Sie ist auch nicht ätherische Schwester eines zum Tod verurteilten Adeligen, sondern Ehefrau eines Diebs und Schürzenjägers, den eine durch und durch heuchlerische Ersatz-Obrigkeit zum Tod verurteilt hat.
Beide Isabellas – die originale und die Haager – wollen den Verurteilten retten, verweigern sich aber dem dem bigott-lüsternen Vize-Regenten Angelo, der Sex für die Begnadigung Claudios möchte.
Das Team Bordell, im Original Geschehniserzähler und Stichwortgeber, ist in der Haager Version eine Mischung aus allgemeinem Volk und spezieller Opfergruppe sowie Bundesgenosse des guten und legitimen Oberürgermeisters (des Wiener Herzogs bei Shakespeare)..

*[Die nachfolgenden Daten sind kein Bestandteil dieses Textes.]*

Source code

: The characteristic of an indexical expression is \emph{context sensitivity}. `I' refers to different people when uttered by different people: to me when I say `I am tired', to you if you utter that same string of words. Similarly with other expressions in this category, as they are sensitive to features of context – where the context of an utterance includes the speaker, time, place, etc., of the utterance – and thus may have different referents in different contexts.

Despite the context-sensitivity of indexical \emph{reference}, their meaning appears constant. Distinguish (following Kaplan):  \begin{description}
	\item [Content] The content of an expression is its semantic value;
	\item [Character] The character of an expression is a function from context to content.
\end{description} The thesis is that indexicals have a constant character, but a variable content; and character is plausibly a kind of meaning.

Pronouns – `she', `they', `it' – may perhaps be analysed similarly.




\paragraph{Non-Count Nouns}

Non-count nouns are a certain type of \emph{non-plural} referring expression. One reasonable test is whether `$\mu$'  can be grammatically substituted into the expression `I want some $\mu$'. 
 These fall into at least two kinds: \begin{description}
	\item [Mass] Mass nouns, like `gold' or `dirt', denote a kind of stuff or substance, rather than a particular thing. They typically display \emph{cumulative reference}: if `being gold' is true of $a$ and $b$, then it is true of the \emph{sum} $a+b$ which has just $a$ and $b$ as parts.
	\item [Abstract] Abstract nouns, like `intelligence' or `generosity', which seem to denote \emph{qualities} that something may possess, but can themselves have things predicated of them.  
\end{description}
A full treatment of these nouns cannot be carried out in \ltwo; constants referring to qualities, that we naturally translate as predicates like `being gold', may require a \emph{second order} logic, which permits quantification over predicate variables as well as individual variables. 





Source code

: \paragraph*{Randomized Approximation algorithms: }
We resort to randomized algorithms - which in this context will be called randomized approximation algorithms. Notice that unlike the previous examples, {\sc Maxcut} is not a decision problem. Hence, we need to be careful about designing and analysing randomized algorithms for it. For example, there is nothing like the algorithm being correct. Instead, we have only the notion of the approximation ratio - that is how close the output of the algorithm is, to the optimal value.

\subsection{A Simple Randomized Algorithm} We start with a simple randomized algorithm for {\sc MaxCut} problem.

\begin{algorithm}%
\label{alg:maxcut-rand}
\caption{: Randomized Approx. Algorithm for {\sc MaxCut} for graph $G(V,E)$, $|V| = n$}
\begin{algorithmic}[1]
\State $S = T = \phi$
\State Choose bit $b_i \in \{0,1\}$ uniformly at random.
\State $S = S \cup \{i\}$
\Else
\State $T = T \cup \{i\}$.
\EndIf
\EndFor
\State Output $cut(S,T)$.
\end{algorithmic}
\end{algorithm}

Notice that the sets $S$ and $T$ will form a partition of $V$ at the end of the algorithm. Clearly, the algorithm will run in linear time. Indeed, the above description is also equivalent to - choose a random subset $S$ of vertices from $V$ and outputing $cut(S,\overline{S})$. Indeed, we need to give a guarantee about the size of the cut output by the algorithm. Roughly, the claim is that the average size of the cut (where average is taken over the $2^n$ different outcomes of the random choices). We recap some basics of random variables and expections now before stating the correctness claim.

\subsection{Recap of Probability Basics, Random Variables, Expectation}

Dieser musste angeblich zwar verreisen, hält sich aber heimlich in der Nähe auf und beobachtet verkleidet das Treiben seines bösen Stellvertreters.
Er fällt Angelo in den Arm, als dieser Claudio aufhängen lassen will – kann dies letztlich aber nur bewerkstelligen, weil der Geschäftsführer des Puffs “für die Zeche aufkommen kann”.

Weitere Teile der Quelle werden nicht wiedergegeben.